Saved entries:
========================
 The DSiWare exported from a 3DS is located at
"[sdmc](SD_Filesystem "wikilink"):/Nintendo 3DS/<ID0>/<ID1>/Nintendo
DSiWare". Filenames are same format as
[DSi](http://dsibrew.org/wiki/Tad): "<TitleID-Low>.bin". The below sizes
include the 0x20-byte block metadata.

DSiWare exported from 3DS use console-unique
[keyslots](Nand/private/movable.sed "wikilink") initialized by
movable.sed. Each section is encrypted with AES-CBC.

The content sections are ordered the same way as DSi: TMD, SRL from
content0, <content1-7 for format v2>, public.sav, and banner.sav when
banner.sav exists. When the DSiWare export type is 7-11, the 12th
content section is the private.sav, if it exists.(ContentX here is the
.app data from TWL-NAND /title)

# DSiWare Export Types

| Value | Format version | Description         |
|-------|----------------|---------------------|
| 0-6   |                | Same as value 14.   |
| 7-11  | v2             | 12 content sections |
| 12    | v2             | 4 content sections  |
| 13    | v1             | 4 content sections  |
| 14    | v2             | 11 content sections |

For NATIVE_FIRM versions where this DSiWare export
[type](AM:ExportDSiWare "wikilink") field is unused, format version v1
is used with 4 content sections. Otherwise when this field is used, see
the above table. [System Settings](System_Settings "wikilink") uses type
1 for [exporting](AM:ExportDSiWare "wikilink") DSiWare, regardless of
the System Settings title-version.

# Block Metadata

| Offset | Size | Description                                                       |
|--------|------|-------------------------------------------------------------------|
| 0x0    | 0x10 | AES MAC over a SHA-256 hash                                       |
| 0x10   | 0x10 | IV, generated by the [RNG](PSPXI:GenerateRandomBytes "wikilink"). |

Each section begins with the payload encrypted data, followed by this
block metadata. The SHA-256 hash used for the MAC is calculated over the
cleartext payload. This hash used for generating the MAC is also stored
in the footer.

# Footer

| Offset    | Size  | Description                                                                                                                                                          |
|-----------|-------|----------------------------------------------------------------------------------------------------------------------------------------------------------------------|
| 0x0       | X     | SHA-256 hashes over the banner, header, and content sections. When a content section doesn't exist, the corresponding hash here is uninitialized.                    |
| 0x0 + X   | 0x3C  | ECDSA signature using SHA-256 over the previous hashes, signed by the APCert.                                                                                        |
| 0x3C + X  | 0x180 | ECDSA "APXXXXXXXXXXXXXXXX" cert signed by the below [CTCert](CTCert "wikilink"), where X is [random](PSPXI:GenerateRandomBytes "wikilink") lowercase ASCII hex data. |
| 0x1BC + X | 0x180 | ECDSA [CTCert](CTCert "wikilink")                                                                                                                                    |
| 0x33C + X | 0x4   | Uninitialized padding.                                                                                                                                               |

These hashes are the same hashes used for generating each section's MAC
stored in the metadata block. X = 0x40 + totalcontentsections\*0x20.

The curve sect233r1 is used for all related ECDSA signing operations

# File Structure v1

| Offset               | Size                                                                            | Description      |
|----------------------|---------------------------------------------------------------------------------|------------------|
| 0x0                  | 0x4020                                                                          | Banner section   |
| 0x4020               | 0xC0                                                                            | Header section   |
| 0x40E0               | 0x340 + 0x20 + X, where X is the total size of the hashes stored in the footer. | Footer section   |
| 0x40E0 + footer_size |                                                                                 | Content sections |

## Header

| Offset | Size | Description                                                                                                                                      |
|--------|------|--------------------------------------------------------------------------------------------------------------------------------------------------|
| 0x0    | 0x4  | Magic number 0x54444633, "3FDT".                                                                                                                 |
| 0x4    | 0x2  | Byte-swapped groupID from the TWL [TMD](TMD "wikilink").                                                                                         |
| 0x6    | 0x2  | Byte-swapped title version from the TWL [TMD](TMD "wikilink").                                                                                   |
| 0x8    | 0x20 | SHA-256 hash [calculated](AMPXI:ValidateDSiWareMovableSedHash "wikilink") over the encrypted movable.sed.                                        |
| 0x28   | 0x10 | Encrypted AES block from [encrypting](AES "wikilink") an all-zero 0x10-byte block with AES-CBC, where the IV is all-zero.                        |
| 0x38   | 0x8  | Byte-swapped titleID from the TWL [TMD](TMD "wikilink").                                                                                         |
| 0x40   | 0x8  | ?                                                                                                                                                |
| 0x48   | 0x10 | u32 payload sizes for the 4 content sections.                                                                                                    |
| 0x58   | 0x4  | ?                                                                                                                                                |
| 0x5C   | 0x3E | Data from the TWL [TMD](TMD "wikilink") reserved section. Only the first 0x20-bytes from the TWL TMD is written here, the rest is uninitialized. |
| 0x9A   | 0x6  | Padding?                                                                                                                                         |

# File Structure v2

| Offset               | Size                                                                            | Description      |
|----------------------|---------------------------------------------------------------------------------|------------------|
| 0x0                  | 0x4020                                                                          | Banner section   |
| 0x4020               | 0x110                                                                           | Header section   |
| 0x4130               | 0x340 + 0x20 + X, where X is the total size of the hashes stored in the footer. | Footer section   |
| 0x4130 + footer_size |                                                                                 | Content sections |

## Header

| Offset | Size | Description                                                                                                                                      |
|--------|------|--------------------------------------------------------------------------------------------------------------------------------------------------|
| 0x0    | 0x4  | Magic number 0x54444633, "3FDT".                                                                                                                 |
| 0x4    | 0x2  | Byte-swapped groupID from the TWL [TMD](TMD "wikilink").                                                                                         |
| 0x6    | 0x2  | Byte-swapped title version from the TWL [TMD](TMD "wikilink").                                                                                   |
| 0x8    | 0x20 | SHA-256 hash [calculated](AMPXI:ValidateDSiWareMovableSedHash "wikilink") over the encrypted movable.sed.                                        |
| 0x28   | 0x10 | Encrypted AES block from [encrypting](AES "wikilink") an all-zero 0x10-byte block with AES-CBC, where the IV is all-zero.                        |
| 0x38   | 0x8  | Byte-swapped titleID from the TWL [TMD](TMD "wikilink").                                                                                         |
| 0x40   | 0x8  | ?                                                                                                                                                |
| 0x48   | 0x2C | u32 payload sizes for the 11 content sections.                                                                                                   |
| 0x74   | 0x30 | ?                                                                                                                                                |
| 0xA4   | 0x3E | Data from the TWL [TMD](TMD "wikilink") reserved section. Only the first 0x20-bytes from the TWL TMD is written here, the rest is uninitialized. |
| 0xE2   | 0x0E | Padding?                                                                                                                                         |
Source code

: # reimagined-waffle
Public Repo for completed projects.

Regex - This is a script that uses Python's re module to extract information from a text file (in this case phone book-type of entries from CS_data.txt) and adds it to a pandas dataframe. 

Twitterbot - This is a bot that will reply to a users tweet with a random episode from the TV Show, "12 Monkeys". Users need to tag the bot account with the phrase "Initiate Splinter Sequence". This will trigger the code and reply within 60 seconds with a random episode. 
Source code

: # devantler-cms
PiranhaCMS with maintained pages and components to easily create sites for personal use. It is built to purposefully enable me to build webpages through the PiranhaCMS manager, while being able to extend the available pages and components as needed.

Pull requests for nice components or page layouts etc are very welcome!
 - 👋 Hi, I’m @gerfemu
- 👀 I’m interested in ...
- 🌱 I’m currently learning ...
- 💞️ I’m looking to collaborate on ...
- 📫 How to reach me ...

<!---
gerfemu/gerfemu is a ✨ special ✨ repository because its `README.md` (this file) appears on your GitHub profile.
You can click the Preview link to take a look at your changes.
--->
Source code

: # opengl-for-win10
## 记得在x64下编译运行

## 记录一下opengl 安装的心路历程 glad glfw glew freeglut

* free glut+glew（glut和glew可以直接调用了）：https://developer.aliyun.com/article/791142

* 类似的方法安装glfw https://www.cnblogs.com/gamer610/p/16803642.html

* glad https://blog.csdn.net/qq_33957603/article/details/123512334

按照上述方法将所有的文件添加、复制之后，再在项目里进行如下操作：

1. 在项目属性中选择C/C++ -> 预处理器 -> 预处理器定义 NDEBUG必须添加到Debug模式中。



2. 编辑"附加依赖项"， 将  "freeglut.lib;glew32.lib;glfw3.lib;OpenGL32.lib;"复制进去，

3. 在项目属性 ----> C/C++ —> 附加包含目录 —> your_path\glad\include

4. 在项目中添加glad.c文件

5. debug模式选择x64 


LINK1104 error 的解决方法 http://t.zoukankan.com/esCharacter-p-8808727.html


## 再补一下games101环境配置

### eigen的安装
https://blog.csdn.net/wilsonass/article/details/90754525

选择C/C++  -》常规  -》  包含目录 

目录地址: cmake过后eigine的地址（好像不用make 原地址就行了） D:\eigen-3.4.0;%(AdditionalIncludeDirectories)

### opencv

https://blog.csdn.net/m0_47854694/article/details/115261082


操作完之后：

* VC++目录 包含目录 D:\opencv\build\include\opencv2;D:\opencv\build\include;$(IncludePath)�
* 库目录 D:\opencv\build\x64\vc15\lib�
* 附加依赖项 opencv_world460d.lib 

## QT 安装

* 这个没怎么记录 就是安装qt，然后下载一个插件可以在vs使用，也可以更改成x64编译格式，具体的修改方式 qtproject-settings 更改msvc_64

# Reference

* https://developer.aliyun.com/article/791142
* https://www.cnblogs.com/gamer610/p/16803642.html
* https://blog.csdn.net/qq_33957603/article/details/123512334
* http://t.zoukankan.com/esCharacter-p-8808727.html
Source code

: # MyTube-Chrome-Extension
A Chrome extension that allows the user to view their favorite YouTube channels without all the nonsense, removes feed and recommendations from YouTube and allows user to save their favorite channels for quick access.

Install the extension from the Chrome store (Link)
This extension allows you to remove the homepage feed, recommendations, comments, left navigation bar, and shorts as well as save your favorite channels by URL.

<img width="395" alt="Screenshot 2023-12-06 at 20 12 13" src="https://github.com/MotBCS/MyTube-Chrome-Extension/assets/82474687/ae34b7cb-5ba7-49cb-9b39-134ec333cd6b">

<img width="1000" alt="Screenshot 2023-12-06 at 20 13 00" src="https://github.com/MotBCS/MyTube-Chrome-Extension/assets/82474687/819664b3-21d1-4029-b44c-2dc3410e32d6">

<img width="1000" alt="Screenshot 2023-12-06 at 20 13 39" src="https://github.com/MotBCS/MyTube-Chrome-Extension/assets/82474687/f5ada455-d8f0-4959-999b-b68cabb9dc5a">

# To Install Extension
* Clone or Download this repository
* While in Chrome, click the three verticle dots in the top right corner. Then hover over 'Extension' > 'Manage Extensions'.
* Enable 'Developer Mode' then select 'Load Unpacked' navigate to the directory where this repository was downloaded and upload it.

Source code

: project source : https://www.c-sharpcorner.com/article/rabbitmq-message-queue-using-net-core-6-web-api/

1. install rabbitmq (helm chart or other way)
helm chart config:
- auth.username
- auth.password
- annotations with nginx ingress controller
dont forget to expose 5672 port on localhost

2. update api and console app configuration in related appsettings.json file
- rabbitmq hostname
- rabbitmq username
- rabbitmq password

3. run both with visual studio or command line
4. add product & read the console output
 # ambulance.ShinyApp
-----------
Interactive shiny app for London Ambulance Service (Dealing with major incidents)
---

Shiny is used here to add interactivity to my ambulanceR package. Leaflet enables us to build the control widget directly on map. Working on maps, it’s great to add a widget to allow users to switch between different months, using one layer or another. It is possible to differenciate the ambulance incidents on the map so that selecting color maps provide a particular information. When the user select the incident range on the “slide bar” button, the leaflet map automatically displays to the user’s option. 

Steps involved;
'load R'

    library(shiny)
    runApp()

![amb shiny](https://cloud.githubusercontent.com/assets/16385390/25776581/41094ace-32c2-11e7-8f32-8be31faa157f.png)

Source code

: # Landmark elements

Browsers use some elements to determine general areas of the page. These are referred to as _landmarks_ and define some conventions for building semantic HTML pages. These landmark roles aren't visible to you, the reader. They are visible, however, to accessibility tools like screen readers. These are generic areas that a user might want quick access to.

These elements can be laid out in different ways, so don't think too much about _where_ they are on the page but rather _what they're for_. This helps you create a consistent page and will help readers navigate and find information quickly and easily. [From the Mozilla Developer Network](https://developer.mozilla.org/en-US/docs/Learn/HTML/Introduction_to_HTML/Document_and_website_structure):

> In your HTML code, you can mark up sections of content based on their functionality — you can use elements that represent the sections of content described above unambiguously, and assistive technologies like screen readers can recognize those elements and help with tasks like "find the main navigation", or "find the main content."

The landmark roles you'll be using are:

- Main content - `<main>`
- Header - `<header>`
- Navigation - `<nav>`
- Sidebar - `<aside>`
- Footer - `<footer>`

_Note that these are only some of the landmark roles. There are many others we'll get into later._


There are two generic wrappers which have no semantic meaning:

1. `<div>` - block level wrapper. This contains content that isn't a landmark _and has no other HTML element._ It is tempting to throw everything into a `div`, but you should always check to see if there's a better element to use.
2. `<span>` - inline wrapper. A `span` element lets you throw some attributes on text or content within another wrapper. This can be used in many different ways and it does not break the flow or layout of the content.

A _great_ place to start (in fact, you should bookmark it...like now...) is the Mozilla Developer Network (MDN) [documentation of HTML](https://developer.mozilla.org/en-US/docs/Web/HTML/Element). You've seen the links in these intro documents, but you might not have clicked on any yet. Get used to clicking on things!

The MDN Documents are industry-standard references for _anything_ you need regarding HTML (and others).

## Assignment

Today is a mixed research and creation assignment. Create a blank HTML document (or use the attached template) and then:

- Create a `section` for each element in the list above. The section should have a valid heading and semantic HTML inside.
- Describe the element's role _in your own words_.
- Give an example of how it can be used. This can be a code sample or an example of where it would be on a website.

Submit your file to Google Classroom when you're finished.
========================
Begin with the first line of the records and reproduce each line as is, ending with the line that holds "include the 0x20-byte block metadata.".

*Your response:*
 The DSiWare exported from a 3DS is located at
"[sdmc](SD_Filesystem "wikilink"):/Nintendo 3DS/<ID0>/<ID1>/Nintendo
DSiWare". Filenames are same format as
[DSi](http://dsibrew.org/wiki/Tad): "<TitleID-Low>.bin". The below sizes
include the 0x20-byte block metadata.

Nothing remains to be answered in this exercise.